A century is nothing to sneeze at, but when one stops to consider that Harvard had already been around for 250 years when the statue was beginning to take shape in New York harbor, the enormity of our upcoming birthday starts to hit home. Apart from being a time for celebrations and congratulations, anniversaries are particularly well-suited for taking stock of strengths and weaknesses.
Rhetorically, for obvious reasons, emphasis tends to center on strengths. On July 3, as the sun set over Governor's Island, we all heard Chief Justice Warren Burgher wax grandiloquent on his own family's immigrant history in the Swede towns of the Midwest. On September 4, we can look forward to hearing His Royal Highness The Prince of Wales muse on the origins of Harvardiana at Emmanuel College, Cambridge University.
But what good are retrospectives if we fail to assess our failures as well as our successes? Fifty years ago, when Harvard was celebrating its Tercentenary, President Franklin Delano Roosevelt '04 commented that though general gaiety was the order of the moment, we would all do well to remember that as we celebrate the triumph of liberal ideals and the quest for truth, much of the world remains mired in chaos.
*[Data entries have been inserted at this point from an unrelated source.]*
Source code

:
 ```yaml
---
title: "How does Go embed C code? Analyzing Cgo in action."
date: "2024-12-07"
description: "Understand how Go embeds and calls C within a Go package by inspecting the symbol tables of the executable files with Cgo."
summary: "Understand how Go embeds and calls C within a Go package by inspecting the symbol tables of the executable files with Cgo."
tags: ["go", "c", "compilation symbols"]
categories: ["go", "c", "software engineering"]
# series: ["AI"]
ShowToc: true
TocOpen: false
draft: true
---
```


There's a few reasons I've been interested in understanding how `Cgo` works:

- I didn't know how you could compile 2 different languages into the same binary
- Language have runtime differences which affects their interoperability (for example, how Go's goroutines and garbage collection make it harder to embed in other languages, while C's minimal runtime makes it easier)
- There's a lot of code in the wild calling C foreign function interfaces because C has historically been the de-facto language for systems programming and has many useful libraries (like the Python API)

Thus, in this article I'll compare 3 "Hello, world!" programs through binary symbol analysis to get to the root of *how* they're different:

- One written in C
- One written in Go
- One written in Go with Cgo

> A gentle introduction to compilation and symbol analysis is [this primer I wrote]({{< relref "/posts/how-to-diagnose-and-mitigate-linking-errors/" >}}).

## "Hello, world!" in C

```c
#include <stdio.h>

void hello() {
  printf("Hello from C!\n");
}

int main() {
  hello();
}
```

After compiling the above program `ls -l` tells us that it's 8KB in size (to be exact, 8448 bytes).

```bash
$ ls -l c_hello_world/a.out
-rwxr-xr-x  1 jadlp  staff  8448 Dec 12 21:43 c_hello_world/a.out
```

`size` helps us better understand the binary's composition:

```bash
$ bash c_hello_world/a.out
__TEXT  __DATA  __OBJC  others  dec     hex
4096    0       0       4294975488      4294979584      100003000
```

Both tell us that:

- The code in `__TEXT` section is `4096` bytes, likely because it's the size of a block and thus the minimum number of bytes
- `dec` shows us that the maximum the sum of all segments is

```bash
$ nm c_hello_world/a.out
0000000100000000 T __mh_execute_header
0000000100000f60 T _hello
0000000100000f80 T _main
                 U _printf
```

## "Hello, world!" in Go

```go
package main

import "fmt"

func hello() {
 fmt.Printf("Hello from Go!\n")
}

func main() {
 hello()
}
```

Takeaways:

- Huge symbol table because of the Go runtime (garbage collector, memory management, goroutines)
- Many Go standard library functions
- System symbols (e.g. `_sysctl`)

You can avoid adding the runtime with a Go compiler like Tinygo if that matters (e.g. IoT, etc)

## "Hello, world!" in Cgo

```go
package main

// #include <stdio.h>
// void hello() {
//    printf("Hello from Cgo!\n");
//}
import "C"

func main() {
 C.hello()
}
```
In 1936, the Fascists were victorious in Spain, and would remain so entrenched for fully 40 years. Hitler's Nuremberg laws ruled in Germany as he prepared for World War II. Mussolini made the trains run on time, but did little else that can be praised in the hindsight history affords us.
In 1936, the Statue quietly celebrated it's 50th anniversary. No fireworks, no high gloss hoopla. There wasn't much to celebrate really, 1936 not being a banner year for world liberty. The birthday was tactfully forgotten.
This was hardly the case with Harvard's birthday, however. Student representatives from over 30 universities from around the world were invited to come and join in the festivities in Cambridge. Dignitaries from Cambridge, Oxford and Paris's Sorbonne looked on at the Convocation like mature, experienced older siblings watching as a younger child abandoned its tottering baby steps and broke into a strong run.
This year, both the Statue and the College are celebrating their birthdays with a comparable amount of flair. Both parties are even being choreographed by the same person. That everyone involved with them had or will have a good time is relatively certain.
But what are we celebrating, and should we be doing it with such abandon? When death tolls from South Africa regularly appear on the front page of The New York Times, terrorists go unpunished for the murder of innocent tourists and dictatorial regimes are the rule in more than half of the countries on earth, can we truly rejoice in the principle of liberty?
Things are hardly better when we turn our attention to the current condition of academia. This year alone we have seen Harvard instructors convicted for child pornography, and others criticized for failing to disclose sources of funding.
Before we descend into a quicksand of depression and despondency, however, we do well to remember that although both Harvard's and the Statue's birthdays may have occured at times of trouble--the turmoil of the Continental Congress, the Post-Reconstruction birth pangs of a reconstituted nation, and the eve of World War II--the greatest moments in the lives of the Statue and the College were always on the heels of these birthdays or just over the horizon.
In 1776, ten years before Harvard celebrated its centenary, independence was won in the colonies. In 1945, nine years after the Statue celebrated its 50th, the Allied armies in Europe and Asia made peace, at least temporarily, in the world. With hindsight, some events which have occured in the recent past may become more significant than they now seem.
The incorporation of Radcliffe students into Harvard in 1972 may be regarded as a watershed in the history of the College in years to come. The invasion of Grenade and the bombing of Tripoli could also take on more historical significance than we now in their wake accord them. It's not yet clear how far we have come, but optimism and hard work will surely dictate how far we can go.